■ Records from a data source ■
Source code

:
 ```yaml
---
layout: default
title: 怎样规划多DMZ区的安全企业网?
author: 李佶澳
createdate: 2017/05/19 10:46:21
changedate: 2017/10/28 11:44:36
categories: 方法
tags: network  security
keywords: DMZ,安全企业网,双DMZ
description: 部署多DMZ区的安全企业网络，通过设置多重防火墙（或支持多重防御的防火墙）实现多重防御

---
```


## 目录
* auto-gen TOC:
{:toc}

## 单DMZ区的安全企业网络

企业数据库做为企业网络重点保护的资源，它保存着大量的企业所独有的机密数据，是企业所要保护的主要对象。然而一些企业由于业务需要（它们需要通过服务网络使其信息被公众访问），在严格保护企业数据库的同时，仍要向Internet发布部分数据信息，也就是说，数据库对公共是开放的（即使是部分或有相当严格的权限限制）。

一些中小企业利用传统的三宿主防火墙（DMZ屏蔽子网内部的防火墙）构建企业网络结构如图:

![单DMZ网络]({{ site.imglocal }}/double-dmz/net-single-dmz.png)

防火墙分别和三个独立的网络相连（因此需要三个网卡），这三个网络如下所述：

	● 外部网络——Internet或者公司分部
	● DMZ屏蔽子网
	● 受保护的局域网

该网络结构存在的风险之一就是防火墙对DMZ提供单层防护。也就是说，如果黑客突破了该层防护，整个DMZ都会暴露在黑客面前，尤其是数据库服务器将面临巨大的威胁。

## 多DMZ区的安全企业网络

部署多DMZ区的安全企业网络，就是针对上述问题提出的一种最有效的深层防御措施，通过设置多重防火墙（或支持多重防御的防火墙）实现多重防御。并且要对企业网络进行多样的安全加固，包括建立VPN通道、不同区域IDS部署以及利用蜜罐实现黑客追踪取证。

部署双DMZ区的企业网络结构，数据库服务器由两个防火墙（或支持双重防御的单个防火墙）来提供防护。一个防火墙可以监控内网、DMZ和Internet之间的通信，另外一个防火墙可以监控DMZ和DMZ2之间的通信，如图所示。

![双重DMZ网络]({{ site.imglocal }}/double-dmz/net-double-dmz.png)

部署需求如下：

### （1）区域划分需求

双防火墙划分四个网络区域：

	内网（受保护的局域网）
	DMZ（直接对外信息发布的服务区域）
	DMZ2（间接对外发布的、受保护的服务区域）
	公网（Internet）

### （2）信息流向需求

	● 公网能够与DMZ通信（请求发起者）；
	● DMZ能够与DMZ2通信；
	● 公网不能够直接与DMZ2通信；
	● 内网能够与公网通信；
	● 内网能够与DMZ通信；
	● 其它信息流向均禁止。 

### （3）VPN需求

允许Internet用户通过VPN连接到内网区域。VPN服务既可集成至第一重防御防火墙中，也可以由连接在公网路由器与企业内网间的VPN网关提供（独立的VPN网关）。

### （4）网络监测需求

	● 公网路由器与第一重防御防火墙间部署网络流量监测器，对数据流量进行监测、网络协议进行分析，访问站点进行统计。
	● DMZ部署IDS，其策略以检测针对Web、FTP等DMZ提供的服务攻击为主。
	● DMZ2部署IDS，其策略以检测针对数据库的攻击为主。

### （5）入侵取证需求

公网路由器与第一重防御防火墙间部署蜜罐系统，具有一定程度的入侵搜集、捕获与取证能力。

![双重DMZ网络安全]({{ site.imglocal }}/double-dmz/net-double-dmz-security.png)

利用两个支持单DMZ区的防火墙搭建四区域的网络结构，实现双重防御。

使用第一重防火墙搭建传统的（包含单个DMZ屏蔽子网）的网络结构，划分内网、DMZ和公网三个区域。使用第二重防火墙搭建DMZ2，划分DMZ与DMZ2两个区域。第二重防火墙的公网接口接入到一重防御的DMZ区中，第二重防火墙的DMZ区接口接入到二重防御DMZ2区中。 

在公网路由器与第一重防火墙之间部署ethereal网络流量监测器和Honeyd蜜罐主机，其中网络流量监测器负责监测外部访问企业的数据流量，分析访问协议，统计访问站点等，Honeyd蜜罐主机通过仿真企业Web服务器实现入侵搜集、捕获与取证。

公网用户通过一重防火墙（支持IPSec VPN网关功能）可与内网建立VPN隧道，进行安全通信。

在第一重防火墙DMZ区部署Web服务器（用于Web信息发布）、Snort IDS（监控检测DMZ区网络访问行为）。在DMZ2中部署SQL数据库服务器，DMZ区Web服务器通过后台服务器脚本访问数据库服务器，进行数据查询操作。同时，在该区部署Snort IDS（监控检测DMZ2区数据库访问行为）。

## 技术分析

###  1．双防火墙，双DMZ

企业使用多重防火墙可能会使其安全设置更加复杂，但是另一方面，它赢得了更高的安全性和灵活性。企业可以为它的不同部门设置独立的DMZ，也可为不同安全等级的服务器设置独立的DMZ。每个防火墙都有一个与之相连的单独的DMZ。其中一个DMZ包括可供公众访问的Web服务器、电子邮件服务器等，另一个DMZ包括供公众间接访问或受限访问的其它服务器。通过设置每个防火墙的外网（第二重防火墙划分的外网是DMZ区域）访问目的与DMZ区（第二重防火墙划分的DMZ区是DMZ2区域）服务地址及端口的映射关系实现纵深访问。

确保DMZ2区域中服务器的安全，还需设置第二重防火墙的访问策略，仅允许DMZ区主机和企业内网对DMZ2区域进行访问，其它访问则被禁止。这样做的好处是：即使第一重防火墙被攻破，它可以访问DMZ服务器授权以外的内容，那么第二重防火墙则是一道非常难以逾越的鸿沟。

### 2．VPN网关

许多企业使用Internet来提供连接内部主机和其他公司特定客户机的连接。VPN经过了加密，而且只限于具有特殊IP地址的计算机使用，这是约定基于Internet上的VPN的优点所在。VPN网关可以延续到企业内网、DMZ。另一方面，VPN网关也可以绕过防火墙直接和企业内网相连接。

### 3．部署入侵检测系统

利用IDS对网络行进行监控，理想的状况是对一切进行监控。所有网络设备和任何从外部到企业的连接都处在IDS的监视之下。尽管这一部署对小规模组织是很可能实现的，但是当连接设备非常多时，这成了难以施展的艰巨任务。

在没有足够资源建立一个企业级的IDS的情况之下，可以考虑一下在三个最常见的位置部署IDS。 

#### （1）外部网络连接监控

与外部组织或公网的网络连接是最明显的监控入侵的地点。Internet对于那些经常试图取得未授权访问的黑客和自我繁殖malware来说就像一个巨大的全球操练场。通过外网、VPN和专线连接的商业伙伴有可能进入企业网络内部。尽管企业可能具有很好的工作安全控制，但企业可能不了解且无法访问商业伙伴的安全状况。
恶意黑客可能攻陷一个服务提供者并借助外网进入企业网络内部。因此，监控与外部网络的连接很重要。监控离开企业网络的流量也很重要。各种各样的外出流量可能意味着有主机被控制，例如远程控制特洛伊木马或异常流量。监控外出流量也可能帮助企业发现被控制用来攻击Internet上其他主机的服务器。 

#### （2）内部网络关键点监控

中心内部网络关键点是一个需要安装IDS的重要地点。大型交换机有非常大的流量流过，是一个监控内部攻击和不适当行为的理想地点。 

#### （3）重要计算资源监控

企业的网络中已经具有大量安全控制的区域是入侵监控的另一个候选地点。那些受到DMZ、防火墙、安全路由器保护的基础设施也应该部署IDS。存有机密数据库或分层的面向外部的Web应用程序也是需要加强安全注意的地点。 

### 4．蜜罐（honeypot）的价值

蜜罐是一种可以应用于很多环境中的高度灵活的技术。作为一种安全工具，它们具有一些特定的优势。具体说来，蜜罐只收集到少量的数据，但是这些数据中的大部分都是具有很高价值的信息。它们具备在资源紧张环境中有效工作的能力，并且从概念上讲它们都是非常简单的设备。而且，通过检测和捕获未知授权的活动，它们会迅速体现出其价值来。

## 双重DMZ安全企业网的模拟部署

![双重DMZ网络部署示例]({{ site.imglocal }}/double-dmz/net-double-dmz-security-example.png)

■ EXERCISE BRIEF ■
Determine how many lines above hold the word "通过设置多重防火墙", then give only that number.

■ SOLVED EXERCISE ■
2